Count up the lines of the data below that contain the string "materiale", then give only the total.

[[ PROVIDED RECORDS open ]]

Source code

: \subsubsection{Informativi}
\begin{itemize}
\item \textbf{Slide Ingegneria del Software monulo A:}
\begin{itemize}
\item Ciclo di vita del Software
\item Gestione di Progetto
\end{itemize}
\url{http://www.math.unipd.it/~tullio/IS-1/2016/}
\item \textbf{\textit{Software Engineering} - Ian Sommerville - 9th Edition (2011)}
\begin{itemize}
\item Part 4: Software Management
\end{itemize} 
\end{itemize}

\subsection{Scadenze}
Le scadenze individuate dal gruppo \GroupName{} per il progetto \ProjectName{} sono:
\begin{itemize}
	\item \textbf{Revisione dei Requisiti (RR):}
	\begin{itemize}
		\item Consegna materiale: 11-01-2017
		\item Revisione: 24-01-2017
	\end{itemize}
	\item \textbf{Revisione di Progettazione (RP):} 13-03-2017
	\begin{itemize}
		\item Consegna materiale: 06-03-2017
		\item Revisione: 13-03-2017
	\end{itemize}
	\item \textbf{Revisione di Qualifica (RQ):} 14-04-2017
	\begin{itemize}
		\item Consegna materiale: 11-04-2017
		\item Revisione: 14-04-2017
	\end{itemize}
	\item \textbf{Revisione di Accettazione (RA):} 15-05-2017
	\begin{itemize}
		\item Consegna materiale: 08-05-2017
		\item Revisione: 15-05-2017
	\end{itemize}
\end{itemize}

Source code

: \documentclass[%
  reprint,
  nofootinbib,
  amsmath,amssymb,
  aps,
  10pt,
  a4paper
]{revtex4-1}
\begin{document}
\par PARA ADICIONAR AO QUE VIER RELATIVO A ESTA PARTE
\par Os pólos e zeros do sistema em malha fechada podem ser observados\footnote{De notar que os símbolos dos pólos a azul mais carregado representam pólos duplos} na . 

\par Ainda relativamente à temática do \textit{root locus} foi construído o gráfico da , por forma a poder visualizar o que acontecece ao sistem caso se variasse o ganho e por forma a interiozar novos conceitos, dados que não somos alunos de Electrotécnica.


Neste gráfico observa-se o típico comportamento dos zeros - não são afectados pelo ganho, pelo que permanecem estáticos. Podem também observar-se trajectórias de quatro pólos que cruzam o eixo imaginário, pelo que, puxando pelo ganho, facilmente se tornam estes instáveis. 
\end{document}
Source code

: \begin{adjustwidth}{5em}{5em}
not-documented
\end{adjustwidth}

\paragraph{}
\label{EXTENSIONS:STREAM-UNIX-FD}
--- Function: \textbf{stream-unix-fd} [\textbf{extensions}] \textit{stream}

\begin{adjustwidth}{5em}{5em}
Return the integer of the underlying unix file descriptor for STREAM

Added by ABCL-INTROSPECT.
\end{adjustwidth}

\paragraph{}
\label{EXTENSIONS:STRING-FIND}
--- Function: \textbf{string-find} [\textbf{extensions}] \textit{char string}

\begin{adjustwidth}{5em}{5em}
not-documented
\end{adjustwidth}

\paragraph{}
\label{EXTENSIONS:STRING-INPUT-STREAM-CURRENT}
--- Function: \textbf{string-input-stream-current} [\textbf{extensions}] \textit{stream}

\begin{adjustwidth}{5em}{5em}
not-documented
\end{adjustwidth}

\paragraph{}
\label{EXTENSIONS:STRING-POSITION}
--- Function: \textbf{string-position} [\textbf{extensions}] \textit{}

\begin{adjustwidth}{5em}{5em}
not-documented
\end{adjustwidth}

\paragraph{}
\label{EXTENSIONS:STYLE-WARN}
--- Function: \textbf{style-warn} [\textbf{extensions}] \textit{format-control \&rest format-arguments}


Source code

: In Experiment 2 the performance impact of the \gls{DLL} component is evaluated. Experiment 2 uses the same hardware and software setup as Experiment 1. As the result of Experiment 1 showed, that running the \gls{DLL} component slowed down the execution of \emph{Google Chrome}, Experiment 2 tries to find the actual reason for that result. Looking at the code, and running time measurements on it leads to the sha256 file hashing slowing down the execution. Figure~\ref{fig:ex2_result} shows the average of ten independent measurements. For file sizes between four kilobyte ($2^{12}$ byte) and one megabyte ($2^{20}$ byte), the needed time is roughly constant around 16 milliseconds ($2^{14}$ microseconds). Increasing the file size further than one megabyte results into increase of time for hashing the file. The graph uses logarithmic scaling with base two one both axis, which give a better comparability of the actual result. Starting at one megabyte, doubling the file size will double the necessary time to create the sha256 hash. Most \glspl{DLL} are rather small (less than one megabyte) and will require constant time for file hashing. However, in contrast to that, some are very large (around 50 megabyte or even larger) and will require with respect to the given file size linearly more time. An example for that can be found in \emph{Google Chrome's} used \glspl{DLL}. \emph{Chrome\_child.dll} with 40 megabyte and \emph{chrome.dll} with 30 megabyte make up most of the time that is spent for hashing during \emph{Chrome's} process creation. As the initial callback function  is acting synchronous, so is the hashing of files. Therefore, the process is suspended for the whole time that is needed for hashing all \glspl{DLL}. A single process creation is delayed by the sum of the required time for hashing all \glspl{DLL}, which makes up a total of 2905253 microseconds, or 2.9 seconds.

[[ PROVIDED RECORDS closed ]]

◆ RESULT FOR THIS TASK: 4